◆ Records
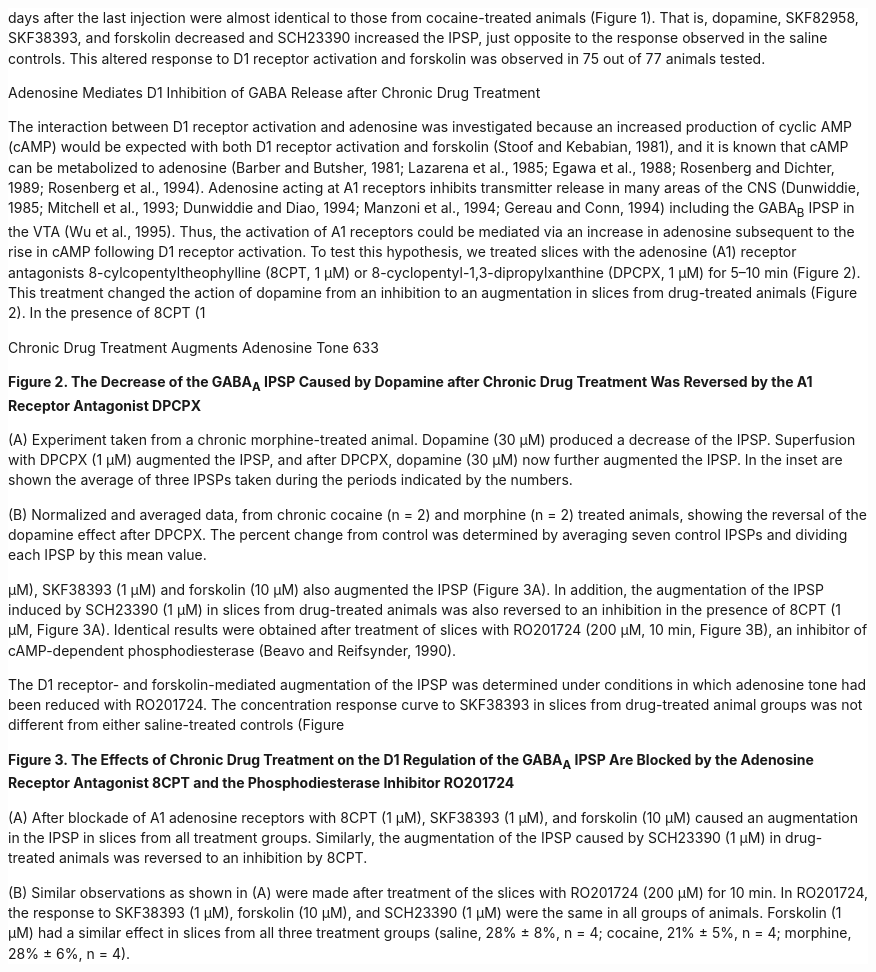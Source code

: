days after the last injection were almost identical to those from cocaine-treated animals (Figure 1). That is, dopamine, SKF82958, SKF38393, and forskolin decreased and SCH23390 increased the IPSP, just opposite to the response observed in the saline controls. This altered response to D1 receptor activation and forskolin was observed in 75 out of 77 animals tested.

Adenosine Mediates D1 Inhibition of GABA Release after Chronic Drug Treatment

The interaction between D1 receptor activation and adenosine was investigated because an increased production of cyclic AMP (cAMP) would be expected with both D1 receptor activation and forskolin (Stoof and Kebabian, 1981), and it is known that cAMP can be metabolized to adenosine (Barber and Butsher, 1981; Lazarena et al., 1985; Egawa et al., 1988; Rosenberg and Dichter, 1989; Rosenberg et al., 1994). Adenosine acting at A1 receptors inhibits transmitter release in many areas of the CNS (Dunwiddie, 1985; Mitchell et al., 1993; Dunwiddie and Diao, 1994; Manzoni et al., 1994; Gereau and Conn, 1994) including the GABA<sub>B</sub> IPSP in the VTA (Wu et al., 1995). Thus, the activation of A1 receptors could be mediated via an increase in adenosine subsequent to the rise in cAMP following D1 receptor activation. To test this hypothesis, we treated slices with the adenosine (A1) receptor antagonists 8-cylcopentyltheophylline (8CPT, 1 μM) or 8-cyclopentyl-1,3-dipropylxanthine (DPCPX, 1 μM) for 5–10 min (Figure 2). This treatment changed the action of dopamine from an inhibition to an augmentation in slices from drug-treated animals (Figure 2). In the presence of 8CPT (1

Chronic Drug Treatment Augments Adenosine Tone
633

**Figure 2. The Decrease of the GABA<sub>A</sub> IPSP Caused by Dopamine after Chronic Drug Treatment Was Reversed by the A1 Receptor Antagonist DPCPX**

(A) Experiment taken from a chronic morphine-treated animal. Dopamine (30 μM) produced a decrease of the IPSP. Superfusion with DPCPX (1 μM) augmented the IPSP, and after DPCPX, dopamine (30 μM) now further augmented the IPSP. In the inset are shown the average of three IPSPs taken during the periods indicated by the numbers.

(B) Normalized and averaged data, from chronic cocaine (n = 2) and morphine (n = 2) treated animals, showing the reversal of the dopamine effect after DPCPX. The percent change from control was determined by averaging seven control IPSPs and dividing each IPSP by this mean value.

μM), SKF38393 (1 μM) and forskolin (10 μM) also augmented the IPSP (Figure 3A). In addition, the augmentation of the IPSP induced by SCH23390 (1 μM) in slices from drug-treated animals was also reversed to an inhibition in the presence of 8CPT (1 μM, Figure 3A). Identical results were obtained after treatment of slices with RO201724 (200 μM, 10 min, Figure 3B), an inhibitor of cAMP-dependent phosphodiesterase (Beavo and Reifsynder, 1990).

The D1 receptor- and forskolin-mediated augmentation of the IPSP was determined under conditions in which adenosine tone had been reduced with RO201724. The concentration response curve to SKF38393 in slices from drug-treated animal groups was not different from either saline-treated controls (Figure

**Figure 3. The Effects of Chronic Drug Treatment on the D1 Regulation of the GABA<sub>A</sub> IPSP Are Blocked by the Adenosine Receptor Antagonist 8CPT and the Phosphodiesterase Inhibitor RO201724**

(A) After blockade of A1 adenosine receptors with 8CPT (1 μM), SKF38393 (1 μM), and forskolin (10 μM) caused an augmentation in the IPSP in slices from all treatment groups. Similarly, the augmentation of the IPSP caused by SCH23390 (1 μM) in drug-treated animals was reversed to an inhibition by 8CPT.

(B) Similar observations as shown in (A) were made after treatment of the slices with RO201724 (200 μM) for 10 min. In RO201724, the response to SKF38393 (1 μM), forskolin (10 μM), and SCH23390 (1 μM) were the same in all groups of animals. Forskolin (1 μM) had a similar effect in slices from all three treatment groups (saline, 28% ± 8%, n = 4; cocaine, 21% ± 5%, n = 4; morphine, 28% ± 6%, n = 4).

◆ Exercise details
Count the lines in the records above that contain the word "IPSPs", and reply with that number alone.

◆ Response below
2